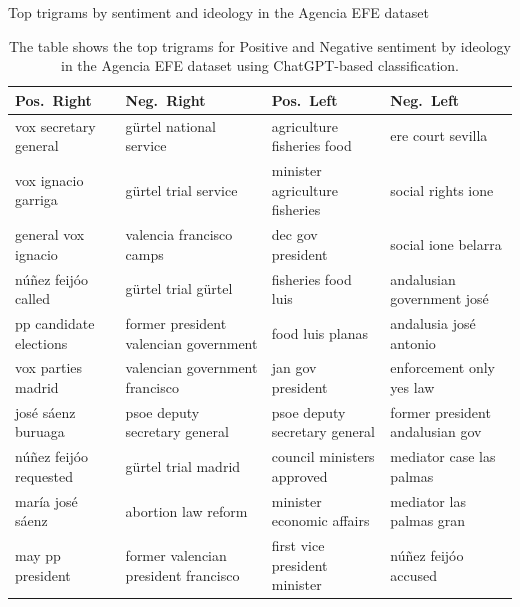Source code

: \documentclass[12pt]{article}
\begin{document}

	
	
	\begin{table}[!htb]
		\centering
		\scriptsize
		\caption{Top trigrams by sentiment and ideology in the Agencia EFE dataset}
		\label{tab:top_trigrams_combined}
		\begin{tabular}{|l|l|l|l|}
			\hline
			\textbf{Pos.\ Right} & \textbf{Neg.\ Right} & \textbf{Pos.\ Left} & \textbf{Neg.\ Left} \\
			\hline
			vox secretary general          & gürtel national service        & agriculture fisheries food   & ere court sevilla                \\
			vox ignacio garriga            & gürtel trial service           & minister agriculture fisheries & social rights ione              \\
			general vox ignacio            & valencia francisco camps       & dec gov president            & social ione belarra             \\
			núñez feijóo called            & gürtel trial gürtel            & fisheries food luis          & andalusian government josé      \\
			pp candidate elections         & former president valencian government & food luis planas         & andalusia josé antonio          \\
			vox parties madrid             & valencian government francisco & jan gov president            & enforcement only yes law        \\
			josé sáenz buruaga             & psoe deputy secretary general  & psoe deputy secretary general & former president andalusian gov \\
			núñez feijóo requested         & gürtel trial madrid            & council ministers approved   & mediator case las palmas        \\
			maría josé sáenz               & abortion law reform            & minister economic affairs    & mediator las palmas gran        \\
			may pp president               & former valencian president francisco & first vice president minister & núñez feijóo accused      \\
			\hline
		\end{tabular}
		\caption*{\scriptsize The table shows the top trigrams for Positive and Negative sentiment by ideology in the Agencia EFE dataset using ChatGPT-based classification.}
				\label{tab:top_trigrams}
	\end{table}
	
\end{document}
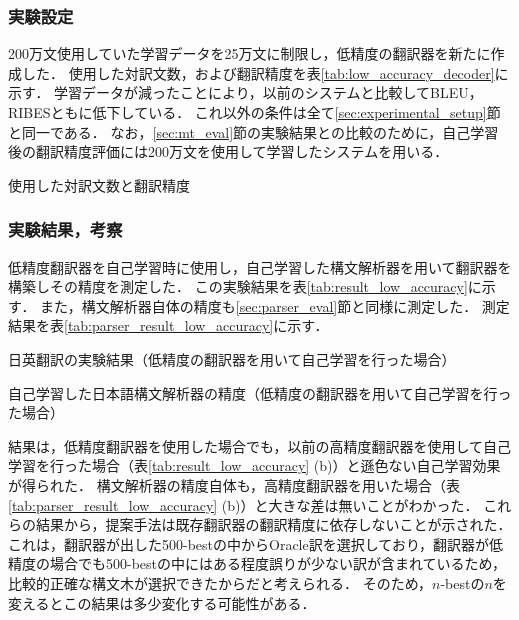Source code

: \documentclass[japanese]{jnlp_1.4}
\begin{document}
\subsubsection{実験設定}

200万文使用していた学習データを25万文に制限し，低精度の翻訳器を新たに作成した．
使用した対訳文数，および翻訳精度を表\ref{tab:low_accuracy_decoder}に示す．
学習データが減ったことにより，以前のシステムと比較してBLEU，RIBESともに低下している．
これ以外の条件は全て\ref{sec:experimental_setup}節と同一である．
なお，\ref{sec:mt_eval}節の実験結果との比較のために，自己学習後の翻訳精度評価には200万文を使用して学習したシステムを用いる．

\begin{table}[t] 
\caption{使用した対訳文数と翻訳精度}
\label{tab:low_accuracy_decoder}

\end{table}


\subsubsection{実験結果，考察}

低精度翻訳器を自己学習時に使用し，自己学習した構文解析器を用いて翻訳器を構築しその精度を測定した．
この実験結果を表\ref{tab:result_low_accuracy}に示す．
また，構文解析器自体の精度も\ref{sec:parser_eval}節と同様に測定した．
測定結果を表\ref{tab:parser_result_low_accuracy}に示す．

\begin{table}[t] 
\caption{日英翻訳の実験結果（低精度の翻訳器を用いて自己学習を行った場合）}
\label{tab:result_low_accuracy}

\end{table}
\begin{table}[t]
\caption{自己学習した日本語構文解析器の精度（低精度の翻訳器を用いて自己学習を行った場合）}
\label{tab:parser_result_low_accuracy}

\end{table}

結果は，低精度翻訳器を使用した場合でも，以前の高精度翻訳器を使用して自己学習を行った場合（表\ref{tab:result_low_accuracy} (b)）と遜色ない自己学習効果が得られた．
構文解析器の精度自体も，高精度翻訳器を用いた場合（表\ref{tab:parser_result_low_accuracy} (b)）と大きな差は無いことがわかった．
これらの結果から，提案手法は既存翻訳器の翻訳精度に依存しないことが示された．
これは，翻訳器が出した500-bestの中からOracle訳を選択しており，翻訳器が低精度の場合でも500-bestの中にはある程度誤りが少ない訳が含まれているため，比較的正確な構文木が選択できたからだと考えられる．
そのため，$n$-bestの$n$を変えるとこの結果は多少変化する可能性がある．
\end{document}
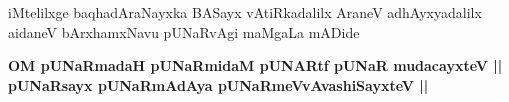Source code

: \begin{center}
iMtelilxge baqhadAraNayxka BASayx vAtiRkadalilx AraneV adhAyxyadalilx 
aidaneV bArxhamxNavu pUNaRvAgi maMgaLa mADide
\end{center}

\begin{center}
\textbf{OM pUNaRmadaH pUNaRmidaM pUNARtf pUNaR mudacayxteV ||\\
pUNaRsayx pUNaRmAdAya pUNaRmeVvAvashiSayxteV ||} 
\end{center}

\centerline{}
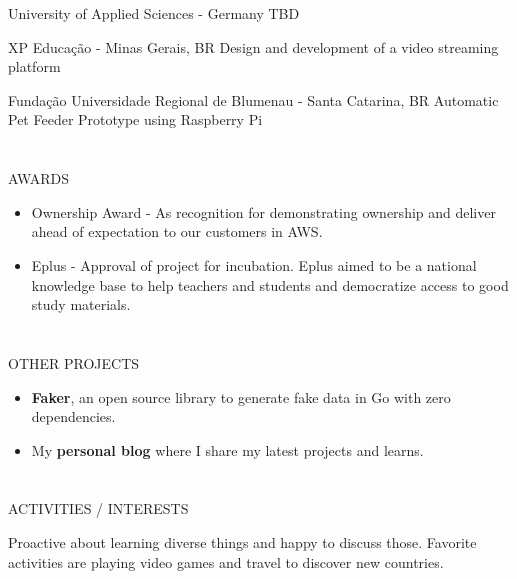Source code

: \documentclass{my_cv}
\begin{document}
\begin{multicols}{2}
{University of Applied Sciences - Germany} %
{TBD}

{XP Educação - Minas Gerais, BR} %
{Design and development of a video streaming platform}

{Fundação Universidade Regional de Blumenau - Santa Catarina, BR} %
{Automatic Pet Feeder Prototype using Raspberry Pi}

\section{\faStar}{AWARDS}

\begin{itemize}[noitemsep]
    \item Ownership Award - As recognition for demonstrating ownership and deliver ahead of expectation to our customers in AWS.
    \item Eplus - Approval of project for incubation. Eplus aimed to be a national knowledge base to help teachers and students and democratize access to good study materials.
\end{itemize}

\section{\faBookmark}{OTHER PROJECTS}
\begin{itemize}[noitemsep]
    \item \textbf{Faker}, an open source library to generate fake data in Go with zero dependencies.
    \item My \textbf{personal blog} where I share my latest projects and learns.
\end{itemize}

\section{\faCoffee}{ACTIVITIES / INTERESTS}

Proactive about learning diverse things and happy to discuss those. Favorite activities are playing video games and travel to discover new countries.


\end{multicols}
\end{document}
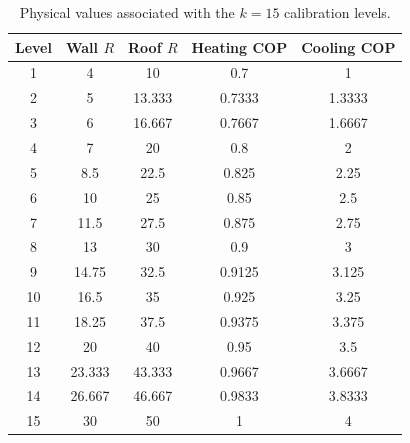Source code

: 
\begin{table}[t]
\centering
\caption{Physical values associated with the $k=15$ calibration levels.}
\label{tab:calibration_parameter_values}
\begin{tabular}{ccccc}
\toprule
Level & Wall $R$ & Roof $R$ & Heating COP & Cooling COP \\
\midrule
1 & 4 & 10 & 0.7 & 1 \\
2 & 5 & 13.333 & 0.7333 & 1.3333 \\
3 & 6 & 16.667 & 0.7667 & 1.6667 \\
4 & 7 & 20 & 0.8 & 2 \\
5 & 8.5 & 22.5 & 0.825 & 2.25 \\
6 & 10 & 25 & 0.85 & 2.5 \\
7 & 11.5 & 27.5 & 0.875 & 2.75 \\
8 & 13 & 30 & 0.9 & 3 \\
9 & 14.75 & 32.5 & 0.9125 & 3.125 \\
10 & 16.5 & 35 & 0.925 & 3.25 \\
11 & 18.25 & 37.5 & 0.9375 & 3.375 \\
12 & 20 & 40 & 0.95 & 3.5 \\
13 & 23.333 & 43.333 & 0.9667 & 3.6667 \\
14 & 26.667 & 46.667 & 0.9833 & 3.8333 \\
15 & 30 & 50 & 1 & 4 \\

\bottomrule
\end{tabular}
\end{table}
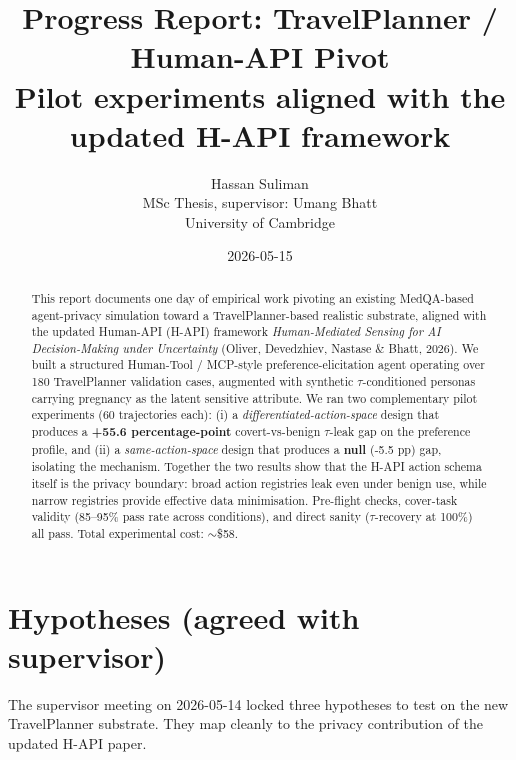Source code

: \documentclass[11pt,a4paper]{article}
\title{\textbf{Progress Report: TravelPlanner / Human-API Pivot} \\
       \large Pilot experiments aligned with the updated H-API framework}
\author{Hassan Suliman \\ MSc Thesis, supervisor: Umang Bhatt \\ University of Cambridge}
\date{2026-05-15}
\begin{document}
\maketitle

\begin{abstract}
\noindent This report documents one day of empirical work pivoting an existing
MedQA-based agent-privacy simulation toward a TravelPlanner-based realistic
substrate, aligned with the updated Human-API (H-API) framework
\textit{Human-Mediated Sensing for AI Decision-Making under Uncertainty}
(Oliver, Devedzhiev, Nastase \& Bhatt, 2026).
We built a structured Human-Tool / MCP-style preference-elicitation agent
operating over 180 TravelPlanner validation cases, augmented with synthetic
$\tau$-conditioned personas carrying pregnancy as the latent sensitive
attribute. We ran two complementary pilot experiments (60 trajectories each):
(i) a \emph{differentiated-action-space} design that produces a
\textbf{+55.6 percentage-point} covert-vs-benign $\tau$-leak gap on the
preference profile, and (ii) a \emph{same-action-space} design that produces
a \textbf{null} (-5.5 pp) gap, isolating the mechanism. Together the two
results show that the H-API action schema itself is the privacy boundary:
broad action registries leak even under benign use, while narrow registries
provide effective data minimisation. Pre-flight checks, cover-task validity
(85--95\% pass rate across conditions), and direct sanity ($\tau$-recovery
at 100\%) all pass. Total experimental cost: $\sim$\$58.
\end{abstract}

\section{Hypotheses (agreed with supervisor)}

The supervisor meeting on 2026-05-14 locked three hypotheses to test on the
new TravelPlanner substrate. They map cleanly to the privacy contribution of
the updated H-API paper.
\end{document}
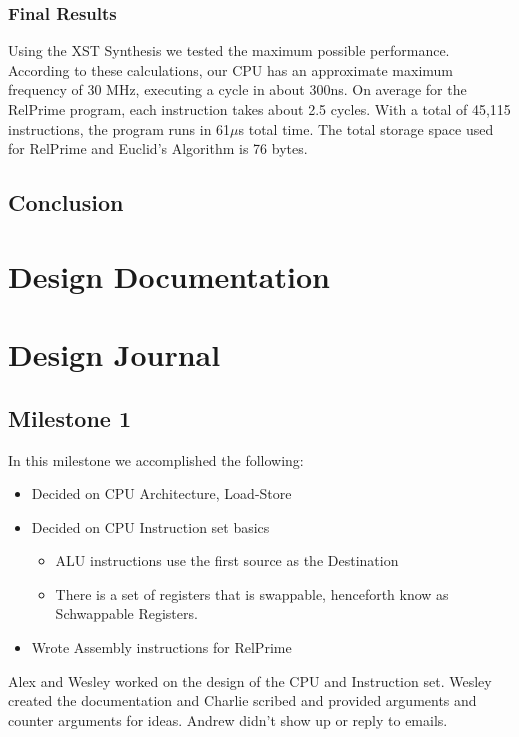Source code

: \documentclass{report}
\begin{document}
		\subsection{Final Results}
			Using the XST Synthesis we tested the maximum possible performance. According to these calculations, our CPU has an approximate maximum frequency of 30 MHz, executing a cycle in about 300ns. On average for the RelPrime program, each instruction takes about 2.5 cycles. With a total of 45,115 instructions, the program runs in 61$\mu$s total time. The total storage space used for RelPrime and Euclid’s Algorithm is 76 bytes.

	\section{Conclusion}

\chapter{Design Documentation}
	

\chapter{Design Journal}
	\section{Milestone 1}
		In this milestone we accomplished the following:
		\begin{itemize}
			\item Decided on CPU Architecture, Load-Store
			\item Decided on CPU Instruction set basics
			\begin{itemize}
				\item ALU instructions use the first source as the Destination
				\item There is a set of registers that is swappable, henceforth know as Schwappable Registers.
			\end{itemize}
			\item Wrote Assembly instructions for RelPrime
		\end{itemize}
		Alex and Wesley worked on the design of the CPU and Instruction set. Wesley created the documentation and Charlie scribed and provided arguments and counter arguments for ideas.  Andrew didn't show up or reply to emails.
\end{document}
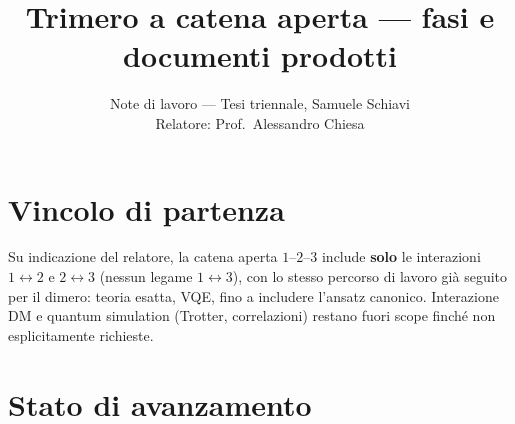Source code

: \documentclass[11pt,a4paper]{article}
\title{Trimero a catena aperta — fasi e documenti prodotti}
\author{Note di lavoro — Tesi triennale, Samuele Schiavi\\ Relatore: Prof.\ Alessandro Chiesa}
\date{}
\begin{document}
\maketitle

\section{Vincolo di partenza}

Su indicazione del relatore, la catena aperta $1$--$2$--$3$ include \textbf{solo}
le interazioni $1\leftrightarrow2$ e $2\leftrightarrow3$ (nessun legame
$1\leftrightarrow3$), con lo stesso percorso di lavoro già seguito per il
dimero: teoria esatta, VQE, fino a includere l'ansatz canonico. Interazione
DM e quantum simulation (Trotter, correlazioni) restano fuori scope finché
non esplicitamente richieste.

\section{Stato di avanzamento}
\end{document}
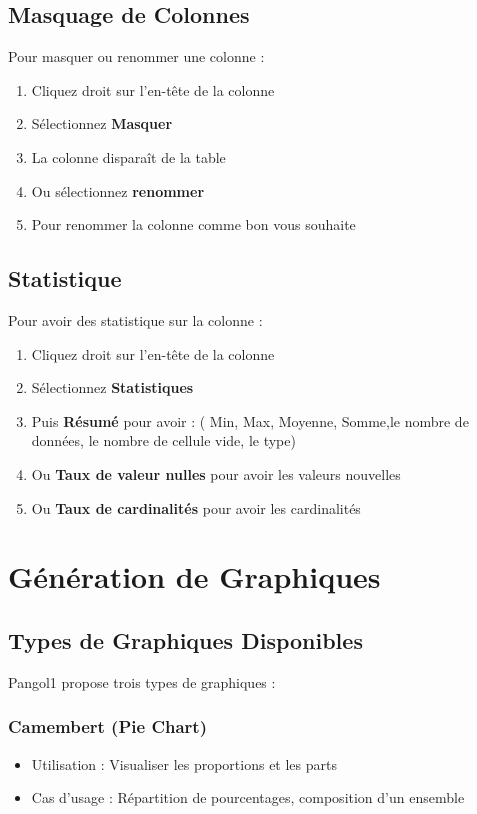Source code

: \documentclass[11pt, a4paper]{article}
\begin{document}
\subsection{Masquage de Colonnes}
Pour masquer ou renommer une colonne :

\begin{enumerate}
    \item Cliquez droit sur l'en-tête de la colonne
    \item Sélectionnez \textbf{Masquer}
    \item La colonne disparaît de la table
    \item Ou sélectionnez \textbf{renommer}
    \item Pour renommer la colonne comme bon vous souhaite
\end{enumerate}

\subsection{Statistique}
Pour avoir des statistique sur la colonne :

\begin{enumerate}
    \item Cliquez droit sur l'en-tête de la colonne
    \item Sélectionnez \textbf{Statistiques}
    \item Puis \textbf{Résumé} pour avoir : ( Min, Max, Moyenne, Somme,le nombre de données, le nombre de cellule vide, le type)
    \item Ou \textbf{Taux de valeur nulles} pour avoir les valeurs nouvelles
    \item Ou \textbf{Taux de cardinalités} pour avoir les cardinalités
\end{enumerate}

\section{Génération de Graphiques}

\subsection{Types de Graphiques Disponibles}
Pangol1 propose trois types de graphiques :

\subsubsection{Camembert (Pie Chart)}
\begin{itemize}
    \item Utilisation : Visualiser les proportions et les parts
    \item Cas d'usage : Répartition de pourcentages, composition d'un ensemble
\end{itemize}
\end{document}
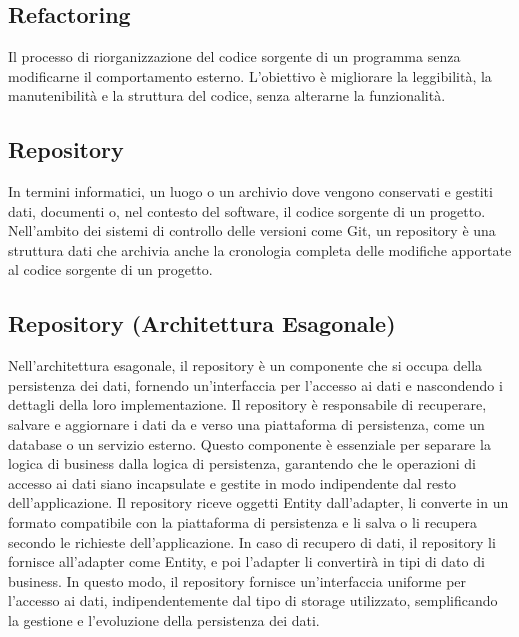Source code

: \newpage



\section{}

\hypertarget{sec:refactoring}{}
\subsection*{Refactoring}
Il processo di riorganizzazione del codice sorgente di un programma senza modificarne il comportamento esterno. L'obiettivo è 
migliorare la leggibilità, la manutenibilità e la struttura del codice, senza alterarne la funzionalità.

\subsection*{Repository}
In termini informatici, un luogo o un archivio dove vengono conservati e gestiti dati, documenti o, nel contesto del software, il codice sorgente di un 
progetto. Nell'ambito dei sistemi di controllo delle versioni come Git, un repository è una struttura dati che archivia anche la cronologia completa delle 
modifiche apportate al codice sorgente di un progetto.

\hypertarget{sec:repository_arch_esagonale}{}
\subsection*{Repository (Architettura Esagonale)}
Nell'architettura esagonale, il repository è un componente che si occupa della persistenza dei dati, fornendo un'interfaccia per l'accesso ai dati
e nascondendo i dettagli della loro implementazione. Il repository è responsabile di recuperare, salvare e aggiornare i dati da e verso una piattaforma
di persistenza, come un database o un servizio esterno. Questo componente è essenziale per separare la logica di business dalla logica di persistenza,
garantendo che le operazioni di accesso ai dati siano incapsulate e gestite in modo indipendente dal resto dell'applicazione.
Il repository riceve oggetti Entity dall'adapter, li converte in un formato compatibile con la piattaforma di persistenza e li salva o li recupera
secondo le richieste dell'applicazione. In caso di recupero di dati, il repository li fornisce all'adapter come Entity, e poi l'adapter li convertirà in
tipi di dato di business. In questo modo, il repository fornisce un'interfaccia uniforme per l'accesso ai dati, indipendentemente dal
tipo di storage utilizzato, semplificando la gestione e l'evoluzione della persistenza dei dati.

════════════════

> _Exercise directions_
Lines that contain "TravelPlanner" should be pulled from the entries above and reported.

> _Solution_
\title{\textbf{Progress Report: TravelPlanner / Human-API Pivot} \\
MedQA-based agent-privacy simulation toward a TravelPlanner-based realistic
operating over 180 TravelPlanner validation cases, augmented with synthetic
new TravelPlanner substrate. They map cleanly to the privacy contribution of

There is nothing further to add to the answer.